Tuesday, April 14, 2009

Calling A Mulligun

"Remember that we become those who we die for, carrying their guilt on our shoulders, only having a life lost in the heat of innocent bravery. We are our loved ones heroes, and they won't even notice. They can't. That's the beauty of it, I guess."

For those of you who don't know, my father runs the Coca-Cola Scholarship Foundation. That means that every year, they give away 250 scholarships to high school seniors around the country. There are 200 $10,000 scholarships and 50 $20,000 scholarships, so that equals $3 million a year in scholarships.

The kids who get these scholarships are not just your regular everyday students. The people getting these scholarships are the ones making straight A's through high school. Lots of kids make straight A's though, so what else is to it? These kids are also the ones putting hundreds of hours into charity work each year. These are the kids who are captains of sports teams, presidents of student government, working 2 jobs to take care of their younger siblings because their parents aren't able to. These kids are heroes and inspirations.
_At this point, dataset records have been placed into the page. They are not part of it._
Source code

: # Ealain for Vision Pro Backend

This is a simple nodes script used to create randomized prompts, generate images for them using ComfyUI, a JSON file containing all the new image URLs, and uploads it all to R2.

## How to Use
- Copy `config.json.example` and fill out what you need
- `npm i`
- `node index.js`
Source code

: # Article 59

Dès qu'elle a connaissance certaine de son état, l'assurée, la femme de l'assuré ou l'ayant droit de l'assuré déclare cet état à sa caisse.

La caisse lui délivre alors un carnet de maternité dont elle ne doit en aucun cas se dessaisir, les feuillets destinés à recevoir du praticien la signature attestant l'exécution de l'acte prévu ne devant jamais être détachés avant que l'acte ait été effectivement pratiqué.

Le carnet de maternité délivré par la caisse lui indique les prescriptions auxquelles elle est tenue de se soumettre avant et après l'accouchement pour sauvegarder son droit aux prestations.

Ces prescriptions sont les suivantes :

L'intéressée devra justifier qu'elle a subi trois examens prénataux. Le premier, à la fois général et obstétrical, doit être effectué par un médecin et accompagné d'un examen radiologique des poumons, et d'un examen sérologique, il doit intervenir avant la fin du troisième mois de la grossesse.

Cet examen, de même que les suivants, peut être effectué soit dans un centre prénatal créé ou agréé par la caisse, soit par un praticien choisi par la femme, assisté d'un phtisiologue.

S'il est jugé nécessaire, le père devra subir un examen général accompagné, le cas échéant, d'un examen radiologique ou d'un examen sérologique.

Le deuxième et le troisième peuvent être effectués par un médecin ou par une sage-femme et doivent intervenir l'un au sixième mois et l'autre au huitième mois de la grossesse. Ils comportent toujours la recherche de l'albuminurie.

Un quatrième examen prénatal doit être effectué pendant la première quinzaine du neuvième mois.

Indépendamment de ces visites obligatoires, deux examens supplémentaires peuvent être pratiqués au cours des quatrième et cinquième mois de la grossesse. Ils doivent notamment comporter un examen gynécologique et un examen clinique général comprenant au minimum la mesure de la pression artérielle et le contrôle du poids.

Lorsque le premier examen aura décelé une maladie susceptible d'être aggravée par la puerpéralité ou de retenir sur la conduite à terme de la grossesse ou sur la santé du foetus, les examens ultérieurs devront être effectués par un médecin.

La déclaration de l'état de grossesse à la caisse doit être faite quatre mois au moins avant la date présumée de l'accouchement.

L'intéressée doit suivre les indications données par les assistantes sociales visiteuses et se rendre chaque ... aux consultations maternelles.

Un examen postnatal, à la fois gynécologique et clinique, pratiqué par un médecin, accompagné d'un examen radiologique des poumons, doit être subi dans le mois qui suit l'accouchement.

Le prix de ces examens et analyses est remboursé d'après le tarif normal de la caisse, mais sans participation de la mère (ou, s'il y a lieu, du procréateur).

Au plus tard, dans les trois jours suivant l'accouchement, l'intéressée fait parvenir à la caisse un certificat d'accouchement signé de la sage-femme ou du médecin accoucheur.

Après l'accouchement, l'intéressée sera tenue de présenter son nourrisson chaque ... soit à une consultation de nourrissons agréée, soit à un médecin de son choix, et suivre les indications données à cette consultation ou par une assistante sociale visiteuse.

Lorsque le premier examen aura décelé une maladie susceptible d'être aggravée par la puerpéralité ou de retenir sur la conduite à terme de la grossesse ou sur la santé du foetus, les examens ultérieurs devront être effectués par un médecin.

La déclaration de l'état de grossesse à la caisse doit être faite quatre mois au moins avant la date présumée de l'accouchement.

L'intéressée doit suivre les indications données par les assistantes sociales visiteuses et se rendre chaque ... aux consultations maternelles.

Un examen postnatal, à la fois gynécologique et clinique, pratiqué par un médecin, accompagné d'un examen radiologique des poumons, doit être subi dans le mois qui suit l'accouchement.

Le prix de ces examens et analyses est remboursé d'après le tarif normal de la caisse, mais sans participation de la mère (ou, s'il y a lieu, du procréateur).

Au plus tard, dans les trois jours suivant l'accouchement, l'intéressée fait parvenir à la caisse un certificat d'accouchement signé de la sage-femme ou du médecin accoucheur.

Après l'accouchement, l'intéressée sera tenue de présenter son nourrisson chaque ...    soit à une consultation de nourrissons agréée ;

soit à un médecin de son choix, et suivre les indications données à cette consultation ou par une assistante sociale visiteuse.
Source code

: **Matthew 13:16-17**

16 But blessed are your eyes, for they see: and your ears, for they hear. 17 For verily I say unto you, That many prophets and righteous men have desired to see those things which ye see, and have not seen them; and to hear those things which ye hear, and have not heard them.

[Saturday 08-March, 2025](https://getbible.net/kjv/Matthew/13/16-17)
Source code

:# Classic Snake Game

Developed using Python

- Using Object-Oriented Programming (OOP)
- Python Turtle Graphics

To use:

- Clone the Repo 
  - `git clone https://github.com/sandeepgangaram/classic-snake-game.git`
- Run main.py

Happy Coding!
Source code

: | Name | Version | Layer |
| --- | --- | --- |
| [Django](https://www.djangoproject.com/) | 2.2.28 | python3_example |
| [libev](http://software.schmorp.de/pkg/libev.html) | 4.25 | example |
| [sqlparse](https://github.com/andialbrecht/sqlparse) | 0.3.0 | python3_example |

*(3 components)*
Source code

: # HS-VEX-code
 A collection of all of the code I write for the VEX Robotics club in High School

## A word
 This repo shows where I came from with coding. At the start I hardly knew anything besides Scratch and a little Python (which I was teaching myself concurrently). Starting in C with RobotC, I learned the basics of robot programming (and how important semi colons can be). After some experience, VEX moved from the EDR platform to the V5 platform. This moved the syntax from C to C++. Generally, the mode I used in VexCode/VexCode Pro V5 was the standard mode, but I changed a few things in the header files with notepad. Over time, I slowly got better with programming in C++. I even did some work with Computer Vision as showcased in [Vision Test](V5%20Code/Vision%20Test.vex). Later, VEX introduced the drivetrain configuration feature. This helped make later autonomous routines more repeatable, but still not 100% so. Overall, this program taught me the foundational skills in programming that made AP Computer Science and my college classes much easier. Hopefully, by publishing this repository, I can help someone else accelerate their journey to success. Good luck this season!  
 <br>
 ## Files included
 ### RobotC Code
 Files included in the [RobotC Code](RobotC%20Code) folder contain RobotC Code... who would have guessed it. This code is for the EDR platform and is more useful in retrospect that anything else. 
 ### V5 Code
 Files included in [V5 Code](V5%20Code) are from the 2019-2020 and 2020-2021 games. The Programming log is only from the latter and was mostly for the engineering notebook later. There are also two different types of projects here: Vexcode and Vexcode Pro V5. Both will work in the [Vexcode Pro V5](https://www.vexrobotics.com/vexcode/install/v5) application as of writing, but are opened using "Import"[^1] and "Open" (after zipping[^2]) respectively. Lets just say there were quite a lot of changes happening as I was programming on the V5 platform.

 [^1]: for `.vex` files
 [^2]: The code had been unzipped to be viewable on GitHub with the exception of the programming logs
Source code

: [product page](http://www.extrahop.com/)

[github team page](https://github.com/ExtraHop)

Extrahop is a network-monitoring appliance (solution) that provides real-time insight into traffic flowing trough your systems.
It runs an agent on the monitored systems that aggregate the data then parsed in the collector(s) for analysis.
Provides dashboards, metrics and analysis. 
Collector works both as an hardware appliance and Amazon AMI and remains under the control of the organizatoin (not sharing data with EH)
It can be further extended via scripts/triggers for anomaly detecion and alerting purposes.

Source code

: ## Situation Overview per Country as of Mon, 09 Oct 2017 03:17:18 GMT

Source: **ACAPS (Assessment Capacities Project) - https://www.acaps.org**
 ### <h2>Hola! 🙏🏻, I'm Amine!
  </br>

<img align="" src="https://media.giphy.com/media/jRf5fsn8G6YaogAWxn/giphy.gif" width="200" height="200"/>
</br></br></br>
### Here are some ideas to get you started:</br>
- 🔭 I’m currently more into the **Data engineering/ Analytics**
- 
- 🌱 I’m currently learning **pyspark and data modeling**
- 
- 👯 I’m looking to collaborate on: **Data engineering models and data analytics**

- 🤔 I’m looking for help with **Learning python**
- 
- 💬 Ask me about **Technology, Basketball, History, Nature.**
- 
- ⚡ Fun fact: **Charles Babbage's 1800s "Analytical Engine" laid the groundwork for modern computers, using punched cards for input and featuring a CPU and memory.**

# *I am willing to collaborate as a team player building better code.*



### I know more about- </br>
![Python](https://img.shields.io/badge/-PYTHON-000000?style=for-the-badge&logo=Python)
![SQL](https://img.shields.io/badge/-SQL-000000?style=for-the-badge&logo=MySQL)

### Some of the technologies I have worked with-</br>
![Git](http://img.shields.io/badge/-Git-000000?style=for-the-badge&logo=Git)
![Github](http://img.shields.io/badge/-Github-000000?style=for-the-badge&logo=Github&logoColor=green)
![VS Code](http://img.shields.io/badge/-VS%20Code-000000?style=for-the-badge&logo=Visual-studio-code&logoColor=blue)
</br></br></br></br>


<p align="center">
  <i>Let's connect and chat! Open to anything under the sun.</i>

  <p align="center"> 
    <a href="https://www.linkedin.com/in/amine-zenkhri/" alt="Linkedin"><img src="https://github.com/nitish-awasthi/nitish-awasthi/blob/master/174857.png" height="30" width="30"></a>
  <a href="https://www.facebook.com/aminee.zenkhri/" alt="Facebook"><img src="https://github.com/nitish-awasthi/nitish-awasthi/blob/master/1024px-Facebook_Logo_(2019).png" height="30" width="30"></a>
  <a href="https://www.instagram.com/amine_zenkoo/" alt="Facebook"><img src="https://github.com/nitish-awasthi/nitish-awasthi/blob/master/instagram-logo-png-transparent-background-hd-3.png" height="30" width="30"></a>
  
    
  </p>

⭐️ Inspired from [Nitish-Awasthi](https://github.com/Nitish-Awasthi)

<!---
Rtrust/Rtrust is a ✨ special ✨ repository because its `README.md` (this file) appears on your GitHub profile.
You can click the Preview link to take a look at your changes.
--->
It's around this time each year when my dad brings home 250 folders to look over and I like to look at them when I get the chance and I'm always amazed at what I read.

A few years ago, I attended the scholar's final night in Atlanta and was talking to this guy my age from Dallas who had received one of the $20,000 scholarships. We were just talking normal guy stuff, sports, music, girls, etc. With the night growing to an end, he said to me, "Man, you can't begin to understand how much this means to me. Not just the scholarship, but your dad has been the closest thing to a father figure I have ever had. He's only known me a few days and he's already offered to help me with anything I ever need. I hope you know how lucky you are to have him as your dad."

That stuck with me for a long time and recently it finally crashed down on top of me. I've never lived up to what I should be. I'm a smart guy, I love learning but I hate actually trying in school so I don't do as well as I should. In my heart, I love helping people, but I tend to shut people out and push them away because I'm scared. I guess I've just always been afraid of failing so I never really tried because if you never start something, you can't be expected to finish.

Well, that's going to change from now on. I've made a lot of enemies in my life and I don't have room for anymore. I do have a lot more room for friends though. So, it's time to start acting more like the man I should have already become. I want to do better in school, I want to be happy, but most of all I want to make others smile. No more chasing women, no more drinking myself into a stupor multiple times a week, no more begging God to give me things. From now on, it's whatever He wants me to receive. Wish me luck.